*** Data ***

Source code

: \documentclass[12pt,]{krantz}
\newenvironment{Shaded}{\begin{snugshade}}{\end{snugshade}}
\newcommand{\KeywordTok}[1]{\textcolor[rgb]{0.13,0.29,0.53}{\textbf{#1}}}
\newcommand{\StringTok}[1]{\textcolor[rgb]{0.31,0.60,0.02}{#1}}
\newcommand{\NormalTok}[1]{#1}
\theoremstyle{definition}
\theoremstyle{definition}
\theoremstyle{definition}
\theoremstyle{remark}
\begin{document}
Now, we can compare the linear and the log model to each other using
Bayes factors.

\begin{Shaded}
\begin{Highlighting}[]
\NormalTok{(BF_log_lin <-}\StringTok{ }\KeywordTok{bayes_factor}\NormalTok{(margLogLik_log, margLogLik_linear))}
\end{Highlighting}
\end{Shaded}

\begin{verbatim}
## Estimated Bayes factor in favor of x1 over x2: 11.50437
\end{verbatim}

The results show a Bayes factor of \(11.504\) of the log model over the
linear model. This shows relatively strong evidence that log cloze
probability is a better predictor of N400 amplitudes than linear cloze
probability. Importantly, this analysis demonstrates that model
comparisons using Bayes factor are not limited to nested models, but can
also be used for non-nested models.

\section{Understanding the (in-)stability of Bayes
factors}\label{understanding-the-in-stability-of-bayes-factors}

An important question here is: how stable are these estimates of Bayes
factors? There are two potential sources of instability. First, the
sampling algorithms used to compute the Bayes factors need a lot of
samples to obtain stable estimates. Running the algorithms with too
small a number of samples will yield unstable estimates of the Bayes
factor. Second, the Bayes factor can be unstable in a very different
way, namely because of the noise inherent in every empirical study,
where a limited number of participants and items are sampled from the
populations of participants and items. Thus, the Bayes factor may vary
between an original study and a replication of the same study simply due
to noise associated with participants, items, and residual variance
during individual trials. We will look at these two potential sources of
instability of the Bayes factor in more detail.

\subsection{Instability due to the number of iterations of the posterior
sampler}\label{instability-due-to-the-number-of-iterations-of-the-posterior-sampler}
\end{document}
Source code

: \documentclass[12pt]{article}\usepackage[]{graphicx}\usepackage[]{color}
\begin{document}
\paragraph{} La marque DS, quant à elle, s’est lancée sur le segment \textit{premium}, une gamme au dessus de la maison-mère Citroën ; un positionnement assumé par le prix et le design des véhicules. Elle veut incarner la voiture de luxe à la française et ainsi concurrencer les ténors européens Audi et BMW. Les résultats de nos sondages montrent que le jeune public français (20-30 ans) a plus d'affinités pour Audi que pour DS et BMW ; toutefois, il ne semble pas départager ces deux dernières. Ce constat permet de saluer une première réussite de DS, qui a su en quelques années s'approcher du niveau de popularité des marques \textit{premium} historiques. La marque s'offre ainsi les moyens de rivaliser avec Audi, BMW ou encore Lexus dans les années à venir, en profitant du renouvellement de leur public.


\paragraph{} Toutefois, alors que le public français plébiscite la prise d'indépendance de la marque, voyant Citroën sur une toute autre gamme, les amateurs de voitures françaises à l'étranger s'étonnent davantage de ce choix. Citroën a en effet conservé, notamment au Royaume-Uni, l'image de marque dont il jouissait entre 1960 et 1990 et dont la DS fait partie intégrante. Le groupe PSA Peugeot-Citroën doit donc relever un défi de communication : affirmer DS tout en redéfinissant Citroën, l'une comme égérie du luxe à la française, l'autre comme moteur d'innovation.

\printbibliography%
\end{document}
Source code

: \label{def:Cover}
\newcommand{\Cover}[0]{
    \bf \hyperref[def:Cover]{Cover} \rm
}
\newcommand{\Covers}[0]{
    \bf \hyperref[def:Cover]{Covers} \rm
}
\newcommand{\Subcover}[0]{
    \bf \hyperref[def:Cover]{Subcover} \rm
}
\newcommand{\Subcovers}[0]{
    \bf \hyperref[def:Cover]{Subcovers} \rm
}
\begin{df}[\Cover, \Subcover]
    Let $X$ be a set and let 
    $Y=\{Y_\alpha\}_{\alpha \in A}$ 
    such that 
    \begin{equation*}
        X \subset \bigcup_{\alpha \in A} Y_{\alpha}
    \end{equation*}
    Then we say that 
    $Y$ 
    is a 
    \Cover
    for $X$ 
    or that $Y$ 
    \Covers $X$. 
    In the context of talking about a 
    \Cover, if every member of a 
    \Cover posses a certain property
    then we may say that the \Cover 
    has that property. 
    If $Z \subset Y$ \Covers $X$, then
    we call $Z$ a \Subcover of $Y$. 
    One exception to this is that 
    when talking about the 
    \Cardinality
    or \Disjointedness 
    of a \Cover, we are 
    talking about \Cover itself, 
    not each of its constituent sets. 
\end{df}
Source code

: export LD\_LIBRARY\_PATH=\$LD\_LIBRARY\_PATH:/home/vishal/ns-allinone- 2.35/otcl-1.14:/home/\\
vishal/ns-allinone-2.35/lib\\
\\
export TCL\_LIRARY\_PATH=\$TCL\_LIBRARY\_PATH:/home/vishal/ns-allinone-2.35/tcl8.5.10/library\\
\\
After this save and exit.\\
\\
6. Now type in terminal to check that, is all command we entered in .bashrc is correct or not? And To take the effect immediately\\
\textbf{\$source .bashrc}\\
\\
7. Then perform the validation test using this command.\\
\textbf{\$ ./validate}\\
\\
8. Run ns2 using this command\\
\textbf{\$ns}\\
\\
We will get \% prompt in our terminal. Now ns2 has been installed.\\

*** End of Data ***

Work item: Show me all lines in the records that contain "nested".

Exercise output:
comparisons using Bayes factor are not limited to nested models, but can
also be used for non-nested models.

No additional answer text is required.